The development of information technology, media, and telecommunication technology, in this case, digitalization, impacts consumer and producer behavior changes. Companies must undergo marketing transformations in order to improve their marketing performance in the digital era. Research on the adoption of digital marketing, the factors that drive the use of digital marketing, digital transformation, and digital marketing capability have been widely carried out. However, research that aims to investigate the relationship between these four concepts simultaneously and in an integrated model is still very rare, especially research models to build the digital marketing capability of companies in Indonesia. This study aims to develop a strategy for improving the firm's Digital Marketing Capability (DMC) in Indonesia based on the innovation ecosystem readiness, adoption, and digital transformation. We collect samples from 2,759 business contacts from one of Indonesia's national television stations via email and WhatsApp applications. After that, we have 217 volunteers who fill out a website with these research questions. Partial Least Squares Structural Equation Modeling (PLS-SEM) is used to analyze data successfully collected. The innovation ecosystem readiness directly impacts a firm's digital marketing capability, as well as digital transformation and digital marketing adoption. Furthermore, digital transformation and adopting digital marketing technologies significantly mediate the relationship between innovation ecosystem readiness and digital marketing capability. Therefore, companies must build an innovation ecosystem readiness, carry out digital transformation, and adopt digital marketing in order to improve their firm's DMC.

Digital marketing capability; Digital transformation; International Disability Alliance (IDA) strategic circle; Partial Least Squares-Structural Equation Modeling (PLS-SEM)

Introduction

The development of information technology, media, and telecommunication technology has improved consumer-producer interaction. Consumers with specific motivations and awareness can search, discuss, provide suggestions, and even receive direct responses while looking for a company's product or service (Agus et al., 2021; Noyola-Medina, Pinzón-Castro, and Maldonado-Guzmán, 2018; Teixeira et al., 2018; Bakhtieva, 2017). Firms prepare themselves to respond to the needs and interests of their consumers. They also learn how to reach and engage their consumers through valuable information. In this regard, businesses are confronted with a new marketing paradigm and and must adapt to unprecedented changes in the marketing landscape (Miklosik et al., 2019; Nielsen CMO Report, 2018; Sathya, 2017; Yasmin et al., 2015; Järvinen et al., 2012).

Digital marketing has become a part of global life which is a new way for business actors to carry out communication and marketing activities to their consumers. In its development, digital marketing methods are applied through various digital media such as cellular technology, websites, social media platforms, and other digital media. This has implications for every business actor to continue to adopt new ways to communicate with consumers through digital media that continue to grow (Datareportal, 2022; Alghizzawi, 2019; Taiminen and Karjaluoto, 2015). Research on the adoption of digital marketing, the factors that drive the use of digital marketing, digital transformation, and digital marketing capability have been widely carried out (Gillpatrick, 2020; Morakanyane, 2020; Field, Patel, and Leon, 2019; Srividhya, 2019; Vial, 2019; Yaseen, 2019; Gibson, 2018; Chaffey and Smith, 2017; Chaffey and Ellis-Chadwick, 2016; Trainor et al., 2010).   However, research that investigates the relationship between these four concepts simultaneously and in an integrated model is still very rare.

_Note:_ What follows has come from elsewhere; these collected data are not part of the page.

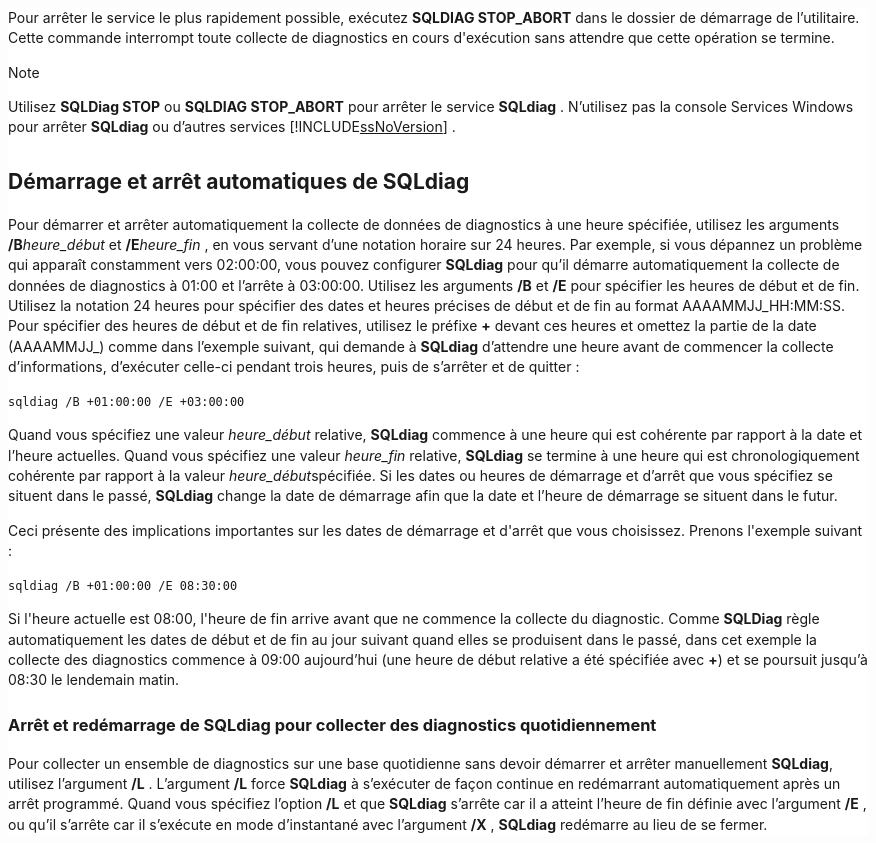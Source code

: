  Pour arrêter le service le plus rapidement possible, exécutez **SQLDIAG STOP_ABORT** dans le dossier de démarrage de l’utilitaire. Cette commande interrompt toute collecte de diagnostics en cours d'exécution sans attendre que cette opération se termine.  
  
> [!NOTE]  
>  Utilisez **SQLDiag STOP** ou **SQLDIAG STOP_ABORT** pour arrêter le service **SQLdiag** . N’utilisez pas la console Services Windows pour arrêter **SQLdiag** ou d’autres services [!INCLUDE[ssNoVersion](../includes/ssnoversion-md.md)] .  
  
## <a name="automatically-starting-and-stopping-sqldiag"></a>Démarrage et arrêt automatiques de SQLdiag  
 Pour démarrer et arrêter automatiquement la collecte de données de diagnostics à une heure spécifiée, utilisez les arguments **/B***heure_début* et **/E***heure_fin* , en vous servant d’une notation horaire sur 24 heures. Par exemple, si vous dépannez un problème qui apparaît constamment vers 02:00:00, vous pouvez configurer **SQLdiag** pour qu’il démarre automatiquement la collecte de données de diagnostics à 01:00 et l’arrête à 03:00:00. Utilisez les arguments **/B** et **/E** pour spécifier les heures de début et de fin. Utilisez la notation 24 heures pour spécifier des dates et heures précises de début et de fin au format AAAAMMJJ_HH:MM:SS. Pour spécifier des heures de début et de fin relatives, utilisez le préfixe **+** devant ces heures et omettez la partie de la date (AAAAMMJJ_) comme dans l’exemple suivant, qui demande à **SQLdiag** d’attendre une heure avant de commencer la collecte d’informations, d’exécuter celle-ci pendant trois heures, puis de s’arrêter et de quitter :  
  
```  
sqldiag /B +01:00:00 /E +03:00:00  
```  
  
 Quand vous spécifiez une valeur *heure_début* relative, **SQLdiag** commence à une heure qui est cohérente par rapport à la date et l’heure actuelles. Quand vous spécifiez une valeur *heure_fin* relative, **SQLdiag** se termine à une heure qui est chronologiquement cohérente par rapport à la valeur *heure_début*spécifiée. Si les dates ou heures de démarrage et d’arrêt que vous spécifiez se situent dans le passé, **SQLdiag** change la date de démarrage afin que la date et l’heure de démarrage se situent dans le futur.  
  
 Ceci présente des implications importantes sur les dates de démarrage et d'arrêt que vous choisissez. Prenons l'exemple suivant :  
  
```  
sqldiag /B +01:00:00 /E 08:30:00  
```  
  
 Si l'heure actuelle est 08:00, l'heure de fin arrive avant que ne commence la collecte du diagnostic. Comme **SQLDiag** règle automatiquement les dates de début et de fin au jour suivant quand elles se produisent dans le passé, dans cet exemple la collecte des diagnostics commence à 09:00 aujourd’hui (une heure de début relative a été spécifiée avec **+**) et se poursuit jusqu’à 08:30 le lendemain matin.  
  
### <a name="stopping-and-restarting-sqldiag-to-collect-daily-diagnostics"></a>Arrêt et redémarrage de SQLdiag pour collecter des diagnostics quotidiennement  
 Pour collecter un ensemble de diagnostics sur une base quotidienne sans devoir démarrer et arrêter manuellement **SQLdiag**, utilisez l’argument **/L** . L’argument **/L** force **SQLdiag** à s’exécuter de façon continue en redémarrant automatiquement après un arrêt programmé. Quand vous spécifiez l’option **/L** et que **SQLdiag** s’arrête car il a atteint l’heure de fin définie avec l’argument **/E** , ou qu’il s’arrête car il s’exécute en mode d’instantané avec l’argument **/X** , **SQLdiag** redémarre au lieu de se fermer.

Furthermore, previous research on digital marketing has concentrated on the consumer level rather than the corporate level (Tiago and Veríssimo, 2014). This study presents a concurrent relationship between the innovation ecosystem readiness with digital marketing capability, as well as the adoption of digital marketing and the digital transformation of companies in one integrated model from the perspective of business actors. Figure 1 depicts the research framework.


Figure 1 Research Framework

Some of the hypotheses proposed in this study are as follows:

H1:   Innovation ecosystem readiness has a positive effect on digital transformation
H2:   Innovation ecosystem readiness has a positive effect on digital marketing adoption
H3:   Innovation ecosystem readiness has a positive effect on digital marketing capability
H4:   Digital transformation has a positive effect on digital marketing adoption
H5:   Digital transformation has a positive effect on digital marketing capability
H6:   Digital marketing adoption has a positive effect on digital marketing capability
H7:   The combination of digital transformation and digital marketing adoption mediates the relationship between innovation ecosystem readiness and digital marketing capability.

Experimental Methods

2.1. Population and sample

      The study population consists of 2,759 business contacts from one of Indonesia's national television channels, with relevant data on company owners, directors, general managers, and or managers whose companies have advertised on television in the previous five years. The final sample consists of respondents who voluntarily agreed to complete this survey.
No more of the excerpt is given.